(Entries taken from a collection)
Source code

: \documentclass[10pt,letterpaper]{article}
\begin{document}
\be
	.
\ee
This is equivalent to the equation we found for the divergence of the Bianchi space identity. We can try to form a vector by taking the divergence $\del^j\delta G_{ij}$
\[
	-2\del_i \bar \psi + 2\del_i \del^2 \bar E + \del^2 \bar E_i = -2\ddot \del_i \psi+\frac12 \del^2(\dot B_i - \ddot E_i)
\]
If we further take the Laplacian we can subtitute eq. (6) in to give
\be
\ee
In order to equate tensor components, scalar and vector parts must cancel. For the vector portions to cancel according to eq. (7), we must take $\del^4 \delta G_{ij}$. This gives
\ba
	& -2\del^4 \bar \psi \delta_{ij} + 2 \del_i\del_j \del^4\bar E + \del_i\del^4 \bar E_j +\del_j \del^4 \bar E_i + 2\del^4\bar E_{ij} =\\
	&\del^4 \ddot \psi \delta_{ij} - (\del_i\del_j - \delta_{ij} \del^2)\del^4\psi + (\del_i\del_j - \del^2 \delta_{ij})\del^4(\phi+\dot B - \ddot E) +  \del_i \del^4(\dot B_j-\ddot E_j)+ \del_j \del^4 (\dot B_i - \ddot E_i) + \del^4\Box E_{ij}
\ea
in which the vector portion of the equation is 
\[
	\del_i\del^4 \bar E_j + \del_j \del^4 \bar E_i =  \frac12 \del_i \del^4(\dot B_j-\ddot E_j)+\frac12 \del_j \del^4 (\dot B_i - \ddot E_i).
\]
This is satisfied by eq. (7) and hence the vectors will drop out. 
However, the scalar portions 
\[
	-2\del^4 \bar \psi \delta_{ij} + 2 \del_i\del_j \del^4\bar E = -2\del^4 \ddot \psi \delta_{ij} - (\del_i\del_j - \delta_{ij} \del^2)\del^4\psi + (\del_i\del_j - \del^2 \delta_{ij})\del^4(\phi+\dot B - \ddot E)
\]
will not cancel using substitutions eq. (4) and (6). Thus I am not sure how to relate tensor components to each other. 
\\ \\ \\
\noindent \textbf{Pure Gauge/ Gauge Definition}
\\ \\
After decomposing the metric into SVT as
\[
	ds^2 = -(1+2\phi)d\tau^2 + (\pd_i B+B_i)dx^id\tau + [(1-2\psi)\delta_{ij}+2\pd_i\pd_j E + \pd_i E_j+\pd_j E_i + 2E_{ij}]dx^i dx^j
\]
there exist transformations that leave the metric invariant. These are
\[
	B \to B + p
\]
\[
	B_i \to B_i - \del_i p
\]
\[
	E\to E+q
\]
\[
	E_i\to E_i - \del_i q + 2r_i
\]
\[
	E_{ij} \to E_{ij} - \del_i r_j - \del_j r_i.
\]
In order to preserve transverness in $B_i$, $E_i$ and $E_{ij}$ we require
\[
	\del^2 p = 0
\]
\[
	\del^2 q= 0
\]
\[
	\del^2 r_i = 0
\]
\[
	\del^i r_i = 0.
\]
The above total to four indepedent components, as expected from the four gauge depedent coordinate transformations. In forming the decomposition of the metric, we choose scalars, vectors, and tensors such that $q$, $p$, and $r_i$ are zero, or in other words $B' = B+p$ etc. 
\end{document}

---

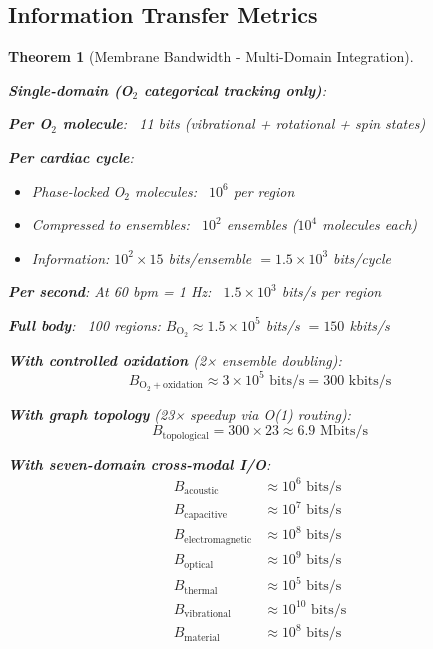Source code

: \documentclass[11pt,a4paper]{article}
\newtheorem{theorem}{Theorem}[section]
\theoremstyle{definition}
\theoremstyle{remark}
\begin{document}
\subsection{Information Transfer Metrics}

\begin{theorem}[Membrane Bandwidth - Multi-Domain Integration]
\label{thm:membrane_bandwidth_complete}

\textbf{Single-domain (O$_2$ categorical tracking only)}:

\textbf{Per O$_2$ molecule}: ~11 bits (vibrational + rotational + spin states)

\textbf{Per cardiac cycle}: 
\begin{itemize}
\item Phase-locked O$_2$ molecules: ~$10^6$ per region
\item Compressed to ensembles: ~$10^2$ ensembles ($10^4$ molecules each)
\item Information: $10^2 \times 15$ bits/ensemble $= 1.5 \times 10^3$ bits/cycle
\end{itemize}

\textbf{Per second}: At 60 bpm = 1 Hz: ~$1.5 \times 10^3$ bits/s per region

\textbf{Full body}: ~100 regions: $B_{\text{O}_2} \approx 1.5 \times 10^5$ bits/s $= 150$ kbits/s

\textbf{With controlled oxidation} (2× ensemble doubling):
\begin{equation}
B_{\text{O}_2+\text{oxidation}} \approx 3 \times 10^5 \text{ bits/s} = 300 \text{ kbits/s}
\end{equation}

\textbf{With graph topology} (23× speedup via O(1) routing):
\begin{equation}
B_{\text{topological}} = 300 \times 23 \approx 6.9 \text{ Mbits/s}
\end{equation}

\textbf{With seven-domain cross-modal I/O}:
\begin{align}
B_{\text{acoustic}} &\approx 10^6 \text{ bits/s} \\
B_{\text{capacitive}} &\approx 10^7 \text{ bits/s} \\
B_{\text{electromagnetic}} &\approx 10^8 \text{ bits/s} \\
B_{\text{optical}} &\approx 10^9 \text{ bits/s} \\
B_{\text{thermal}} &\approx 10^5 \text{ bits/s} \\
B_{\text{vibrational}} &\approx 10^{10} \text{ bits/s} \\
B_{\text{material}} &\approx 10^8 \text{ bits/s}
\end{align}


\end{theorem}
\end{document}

• PROBLEM REQUIREMENTS:
Each line of the entries above that contains "transformations" is to be copied.

• TASK RESULT:
there exist transformations that leave the metric invariant. These are
The above total to four indepedent components, as expected from the four gauge depedent coordinate transformations. In forming the decomposition of the metric, we choose scalars, vectors, and tensors such that $q$, $p$, and $r_i$ are zero, or in other words $B' = B+p$ etc. 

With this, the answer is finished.